A 4-year-old boy with confirmed Kawasaki disease received IVIG 2 g/kg on day 8 of illness. He remained febrile for 48 hours after the infusion ended. His repeat CRP is 98 mg/L. What does this indicate and what is the next management step?

A. Treatment failure — the diagnosis was incorrect and Kawasaki disease should be reconsidered

B. IVIG resistance — he needs a second dose of IVIG 2 g/kg or infliximab

C. Normal post-infusion fever — no further treatment needed, observe for 24 more hours

D. He should now receive corticosteroids as the sole treatment without further IVIG

Reveal Answer

Answer: B. IVIG resistance — he needs a second dose of IVIG 2 g/kg or infliximab

Persistent or recurrent fever ≥36 hours after the end of the initial IVIG infusion is defined as IVIG resistance, occurring in approximately 10–20% of cases. It does NOT mean the diagnosis was wrong — it means the inflammatory process has not been adequately suppressed by the first IVIG dose. A persistently elevated CRP confirms ongoing active inflammation. The next step is a second dose of IVIG 2 g/kg (evidence-based, first-line for resistance) or infliximab 5 mg/kg (increasingly used as equivalent or superior to second IVIG with fewer volume-loading concerns). The risk of coronary damage is highest during this ongoing inflammatory period — delay is harmful.

Self-Assessment

Test your understanding of Kawasaki disease with these clinical vignettes and questions.

Case 1: A 18-month-old infant has had fever for 8 days. He has been irritable throughout. On examination he has bilateral conjunctival injection and lip erythema only — no rash, no hand swelling, no lymphadenopathy. CRP is 160 mg/L, ESR 92 mm/hr, albumin 2.7 g/dL, platelet count 430,000/µL, WBC 18,500/µL. Urinalysis shows 12 WBC/hpf. Urine culture is negative. What is the diagnosis and should you treat?

Expected answer: Incomplete Kawasaki disease. Fever ≥5 days + 2 CREAM criteria (conjunctivitis + mucositis). CRP ≥3 mg/dL and ESR ≥40 mm/hr → proceed to supplemental labs. Supplemental criteria present: albumin ≤3 g/dL, WBC ≥15,000, sterile pyuria ≥10 WBC/hpf = 3 criteria met → TREAT with IVIG 2 g/kg + high-dose aspirin. Echo immediately. Day 8 is still within the 10-day window.

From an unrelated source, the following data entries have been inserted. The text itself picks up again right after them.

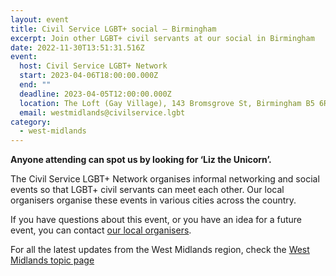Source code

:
 ```yaml
---
layout: event
title: Civil Service LGBT+ social – Birmingham
excerpt: Join other LGBT+ civil servants at our social in Birmingham
date: 2022-11-30T13:51:31.516Z
event:
  host: Civil Service LGBT+ Network
  start: 2023-04-06T18:00:00.000Z
  end: ""
  deadline: 2023-04-05T12:00:00.000Z
  location: The Loft (Gay Village), 143 Bromsgrove St, Birmingham B5 6RG
  email: westmidlands@civilservice.lgbt
category:
  - west-midlands
---
```

**Anyone attending can spot us by looking for ‘Liz the Unicorn’.**

The Civil Service LGBT+ Network organises informal networking and social events so that LGBT+ civil servants can meet each other. Our local organisers organise these events in various cities across the country.

If you have questions about this event, or you have an idea for a future event, you can contact [our local organisers](/team).

For all the latest updates from the West Midlands region, check the [West Midlands topic page](/topic/west-midlands)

Case 2: A child with Kawasaki disease has been treated with IVIG 2 g/kg on day 6. He became afebrile after 24 hours. His echo at diagnosis showed Z-score 2.2 for all coronary arteries. Follow-up echo at 2 weeks shows Z-score 2.2 (unchanged). What aspirin dose do you use now, and for how long?

Expected answer: Echocardiogram shows no coronary dilation (Z <2.5, normal). Switch from high-dose aspirin (30–50 mg/kg/day) to low-dose antiplatelet aspirin (3–5 mg/kg/day once daily) once afebrile 48–72 hours. Continue until 6–8 weeks from diagnosis. If the 6–8 week echo is also normal → aspirin can be stopped. No long-term anticoagulation needed.

Case 3: A 5-year-old boy with giant coronary artery aneurysm (Z-score 12.4 on LAD) after Kawasaki disease. He is now 6 months post-illness and asks about resuming sports. What do you advise?

Expected answer: Giant aneurysm (Z ≥10) carries high risk of coronary thrombosis and myocardial infarction during exertion. Exercise restriction is required — avoid competitive sports and high-intensity activities. He requires lifelong cardiology follow-up, dual antiplatelet therapy (aspirin + clopidogrel) or aspirin + warfarin, and periodic coronary imaging (CT coronary angiography or MRI). Referral to a paediatric cardiologist specialised in Kawasaki disease is mandatory.